··· Records for the exercise

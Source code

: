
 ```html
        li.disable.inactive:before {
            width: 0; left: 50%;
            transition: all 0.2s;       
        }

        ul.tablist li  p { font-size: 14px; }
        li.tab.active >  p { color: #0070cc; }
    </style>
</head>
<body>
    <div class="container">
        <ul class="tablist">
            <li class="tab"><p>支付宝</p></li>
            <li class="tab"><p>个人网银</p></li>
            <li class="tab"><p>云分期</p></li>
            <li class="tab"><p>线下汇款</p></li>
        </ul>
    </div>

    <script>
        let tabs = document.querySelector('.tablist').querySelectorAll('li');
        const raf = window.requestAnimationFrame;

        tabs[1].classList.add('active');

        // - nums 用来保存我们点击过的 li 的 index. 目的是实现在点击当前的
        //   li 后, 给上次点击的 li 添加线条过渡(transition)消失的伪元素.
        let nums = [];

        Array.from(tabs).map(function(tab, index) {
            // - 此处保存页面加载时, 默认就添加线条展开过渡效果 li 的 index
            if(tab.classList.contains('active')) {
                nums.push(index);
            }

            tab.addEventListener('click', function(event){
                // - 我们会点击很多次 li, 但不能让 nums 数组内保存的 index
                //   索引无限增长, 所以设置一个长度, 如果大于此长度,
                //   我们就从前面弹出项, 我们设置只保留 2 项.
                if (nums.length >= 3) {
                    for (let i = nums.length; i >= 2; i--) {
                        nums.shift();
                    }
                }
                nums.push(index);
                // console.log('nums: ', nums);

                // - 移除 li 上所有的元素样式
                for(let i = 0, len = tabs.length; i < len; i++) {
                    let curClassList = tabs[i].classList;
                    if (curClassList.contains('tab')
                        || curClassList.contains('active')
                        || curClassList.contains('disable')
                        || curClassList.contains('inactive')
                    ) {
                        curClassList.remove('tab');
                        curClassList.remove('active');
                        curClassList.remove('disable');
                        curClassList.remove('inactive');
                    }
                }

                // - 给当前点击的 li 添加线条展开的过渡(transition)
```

······
··· Records for the exercise

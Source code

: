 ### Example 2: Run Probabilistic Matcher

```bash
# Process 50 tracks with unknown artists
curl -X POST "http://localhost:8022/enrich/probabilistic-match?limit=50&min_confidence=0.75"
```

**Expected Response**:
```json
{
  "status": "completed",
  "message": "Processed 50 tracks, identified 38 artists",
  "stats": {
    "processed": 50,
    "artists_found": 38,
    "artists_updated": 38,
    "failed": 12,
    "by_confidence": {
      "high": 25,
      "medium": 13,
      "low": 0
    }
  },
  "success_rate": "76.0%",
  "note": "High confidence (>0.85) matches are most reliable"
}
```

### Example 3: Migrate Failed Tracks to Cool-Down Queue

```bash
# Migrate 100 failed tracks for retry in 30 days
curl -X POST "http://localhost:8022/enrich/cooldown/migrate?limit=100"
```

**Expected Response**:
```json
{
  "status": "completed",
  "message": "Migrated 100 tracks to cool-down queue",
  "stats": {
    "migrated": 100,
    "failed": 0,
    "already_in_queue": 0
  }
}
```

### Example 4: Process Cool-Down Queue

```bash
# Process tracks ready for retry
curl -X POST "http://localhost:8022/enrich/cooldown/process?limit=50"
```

······
··· Records for the exercise

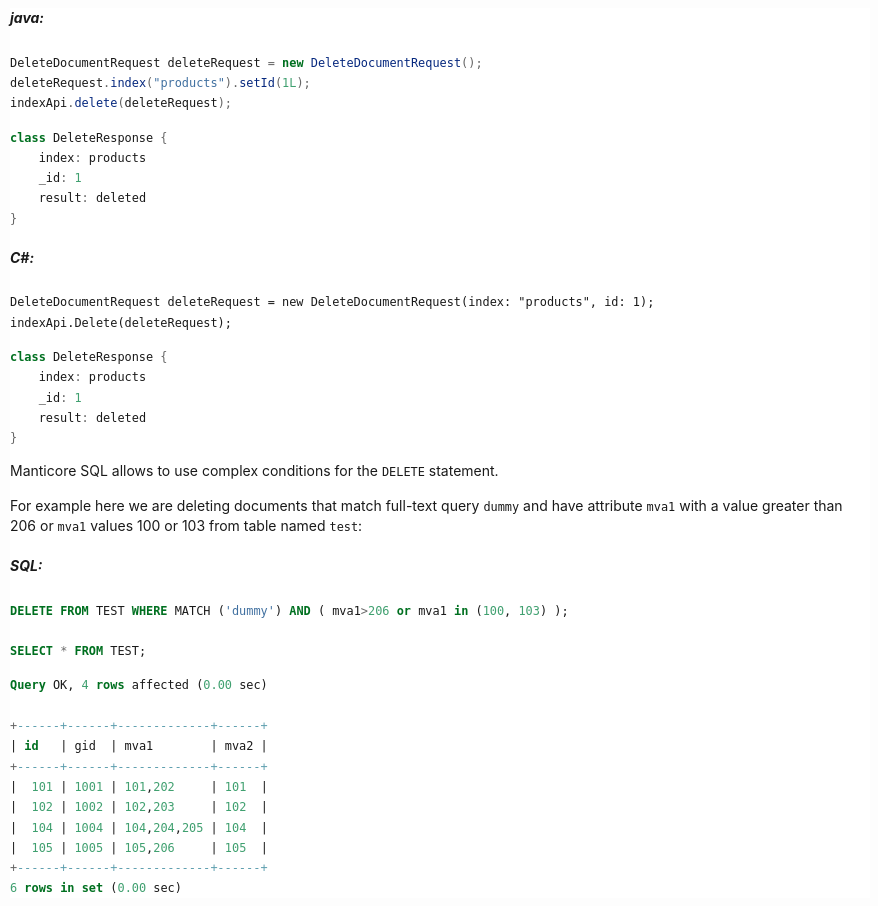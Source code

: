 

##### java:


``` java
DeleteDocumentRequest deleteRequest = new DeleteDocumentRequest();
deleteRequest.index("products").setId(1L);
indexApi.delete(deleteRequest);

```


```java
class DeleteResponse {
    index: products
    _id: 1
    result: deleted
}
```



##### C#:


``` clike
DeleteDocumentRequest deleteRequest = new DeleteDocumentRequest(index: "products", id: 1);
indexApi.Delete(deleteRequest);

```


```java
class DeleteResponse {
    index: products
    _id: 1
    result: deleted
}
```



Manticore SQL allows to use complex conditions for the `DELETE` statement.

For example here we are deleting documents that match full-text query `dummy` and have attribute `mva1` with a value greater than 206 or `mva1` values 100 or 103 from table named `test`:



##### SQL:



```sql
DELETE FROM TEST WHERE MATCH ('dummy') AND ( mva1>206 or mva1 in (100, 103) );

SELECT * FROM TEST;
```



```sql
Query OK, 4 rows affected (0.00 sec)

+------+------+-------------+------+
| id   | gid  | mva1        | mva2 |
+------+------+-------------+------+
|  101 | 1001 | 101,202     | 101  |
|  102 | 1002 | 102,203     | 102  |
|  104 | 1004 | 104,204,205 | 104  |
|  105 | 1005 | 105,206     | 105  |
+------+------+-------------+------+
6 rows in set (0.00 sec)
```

······

*Task:*
Task for the records above: copy every line in which the word "DeleteDocumentRequest" occurs.

*Problem solution:*
DeleteDocumentRequest deleteRequest = new DeleteDocumentRequest();
DeleteDocumentRequest deleteRequest = new DeleteDocumentRequest(index: "products", id: 1);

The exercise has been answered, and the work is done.